SOCIAL IMPACT: Support a local family-run business and keep things green by buying secondhand!

WHAT WE LIKE: They have a super wide-range of products and really know their stuff. Great if you’re trying to buy a gift but aren’t much of a gamer yourself – they can help you pick out the right thing.

5. Board Gamer Events:
The Guild House

ABOUT: They offer various types of strategy board games for sale and rent, as well as a selection of 3D printed accessories, and they host events like miniature painting 101!

PRICE RANGE: $-$$

SOCIAL IMPACT: I couldn’t find much on the owners of the store, but it seems like a good place for likeminded people to meet, and building community ties is important.

WHAT WE LIKE: Ok, I’ll admit, I know virtually nothing about these sort of games, but what caught my eye was the workshop/event on painting the miniatures used in tabletop role playing games: I love miniatures, so that’s something I’d go to. Take a pal to an event, or rent a game for a night at home. There’s lots of gift options and something for every budget.

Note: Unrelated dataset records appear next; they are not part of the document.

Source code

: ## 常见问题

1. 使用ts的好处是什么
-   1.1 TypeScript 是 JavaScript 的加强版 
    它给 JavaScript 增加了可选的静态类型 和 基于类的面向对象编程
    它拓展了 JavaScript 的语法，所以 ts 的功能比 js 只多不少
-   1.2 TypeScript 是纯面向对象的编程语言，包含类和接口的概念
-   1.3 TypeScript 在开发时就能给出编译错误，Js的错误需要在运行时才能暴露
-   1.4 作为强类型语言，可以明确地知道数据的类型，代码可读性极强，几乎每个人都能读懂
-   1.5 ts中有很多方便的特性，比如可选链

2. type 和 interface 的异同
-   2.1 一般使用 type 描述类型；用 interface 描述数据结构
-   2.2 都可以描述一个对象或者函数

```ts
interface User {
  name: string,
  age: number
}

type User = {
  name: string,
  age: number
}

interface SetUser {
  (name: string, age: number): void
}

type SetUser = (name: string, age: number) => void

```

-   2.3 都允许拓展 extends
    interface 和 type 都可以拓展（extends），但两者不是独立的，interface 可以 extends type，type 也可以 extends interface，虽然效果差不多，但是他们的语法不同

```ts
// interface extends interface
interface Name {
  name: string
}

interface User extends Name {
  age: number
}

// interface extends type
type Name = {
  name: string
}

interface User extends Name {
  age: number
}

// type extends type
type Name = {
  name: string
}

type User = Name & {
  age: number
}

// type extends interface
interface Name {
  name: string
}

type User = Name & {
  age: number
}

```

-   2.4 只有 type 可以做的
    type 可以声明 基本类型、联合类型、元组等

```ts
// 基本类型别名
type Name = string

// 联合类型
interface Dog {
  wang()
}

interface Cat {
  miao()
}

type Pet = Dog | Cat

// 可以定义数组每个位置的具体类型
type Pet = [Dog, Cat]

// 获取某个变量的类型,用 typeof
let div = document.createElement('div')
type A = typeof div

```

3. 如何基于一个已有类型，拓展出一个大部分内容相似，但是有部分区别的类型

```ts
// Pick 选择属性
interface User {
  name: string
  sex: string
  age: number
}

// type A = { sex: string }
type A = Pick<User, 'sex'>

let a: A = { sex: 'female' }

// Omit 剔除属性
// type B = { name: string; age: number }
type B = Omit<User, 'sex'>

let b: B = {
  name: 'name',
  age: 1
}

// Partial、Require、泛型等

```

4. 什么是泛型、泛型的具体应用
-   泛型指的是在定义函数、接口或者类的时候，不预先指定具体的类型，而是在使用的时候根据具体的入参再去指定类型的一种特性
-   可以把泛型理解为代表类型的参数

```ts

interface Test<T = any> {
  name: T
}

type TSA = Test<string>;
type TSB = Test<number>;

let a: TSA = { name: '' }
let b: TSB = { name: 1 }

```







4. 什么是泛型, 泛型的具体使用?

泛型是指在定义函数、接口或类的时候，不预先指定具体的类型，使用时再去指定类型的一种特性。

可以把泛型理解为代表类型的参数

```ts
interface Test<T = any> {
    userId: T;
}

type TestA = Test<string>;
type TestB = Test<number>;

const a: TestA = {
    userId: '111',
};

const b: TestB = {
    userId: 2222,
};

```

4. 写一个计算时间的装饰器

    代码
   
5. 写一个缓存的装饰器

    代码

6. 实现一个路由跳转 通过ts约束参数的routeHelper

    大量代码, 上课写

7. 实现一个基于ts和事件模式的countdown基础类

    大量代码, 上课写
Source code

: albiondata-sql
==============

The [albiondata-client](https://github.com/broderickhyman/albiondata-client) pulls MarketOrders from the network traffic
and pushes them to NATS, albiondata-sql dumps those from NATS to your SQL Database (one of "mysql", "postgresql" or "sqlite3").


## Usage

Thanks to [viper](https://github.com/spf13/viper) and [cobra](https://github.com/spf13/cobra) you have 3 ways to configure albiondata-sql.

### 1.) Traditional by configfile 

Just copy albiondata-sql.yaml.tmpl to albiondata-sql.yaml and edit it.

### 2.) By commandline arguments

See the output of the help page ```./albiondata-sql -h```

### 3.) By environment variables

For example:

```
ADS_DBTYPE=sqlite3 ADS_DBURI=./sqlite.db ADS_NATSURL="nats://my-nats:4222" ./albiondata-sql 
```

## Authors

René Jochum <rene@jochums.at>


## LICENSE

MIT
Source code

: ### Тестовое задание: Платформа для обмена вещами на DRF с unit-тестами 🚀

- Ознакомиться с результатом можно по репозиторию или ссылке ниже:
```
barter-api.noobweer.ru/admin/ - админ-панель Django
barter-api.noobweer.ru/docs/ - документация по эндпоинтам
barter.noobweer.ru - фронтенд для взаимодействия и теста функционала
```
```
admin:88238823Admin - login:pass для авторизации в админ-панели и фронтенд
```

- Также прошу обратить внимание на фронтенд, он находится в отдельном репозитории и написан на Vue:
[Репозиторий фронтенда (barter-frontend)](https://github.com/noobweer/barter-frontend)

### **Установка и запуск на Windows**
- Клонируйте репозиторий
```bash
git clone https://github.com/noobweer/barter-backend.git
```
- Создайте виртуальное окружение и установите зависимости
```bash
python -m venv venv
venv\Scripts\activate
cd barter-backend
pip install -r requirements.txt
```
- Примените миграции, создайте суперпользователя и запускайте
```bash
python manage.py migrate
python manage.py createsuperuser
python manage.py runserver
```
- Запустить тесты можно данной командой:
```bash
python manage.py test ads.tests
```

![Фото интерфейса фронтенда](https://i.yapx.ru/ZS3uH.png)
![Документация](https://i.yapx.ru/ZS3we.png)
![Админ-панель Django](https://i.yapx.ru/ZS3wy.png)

Have something you think should be on our list?
Let us know in the comments.

Vintage-Inspired Gifts for the Homemaker

Vintage-inspired gifts for the homemaker on your list!

1. A Mini History Lesson:
Radical Dishtowels

ABOUT: “As a family, we’ve always been interested in the amazing stories of history’s radical thinkers and campaigners, and how much hope these stories can inspire relative to the politics of today. We didn’t have much business experience. But we realized that there must be other people with progressive values out there who wanted to give gifts that actually mean something, make you think, and give you hope. We all loved the idea that you might come across a design in someone’s kitchen, and that it would spark a conversation about an idea or philosophy. As a teacher, I imagined that children might see a design and ask, “Who was she?” Together we made the decision to start our very own Radical Tea Towel Company. We do all the designs ourselves, and get them manufactured in the UK with ethical partners.” Read the full story, here.

PRICE RANGE: $

SOCIAL IMPACT: Made ethically in the UK, the main impact is in the message on the towel. What a fun way to strike up a conversation about something important, even controversial.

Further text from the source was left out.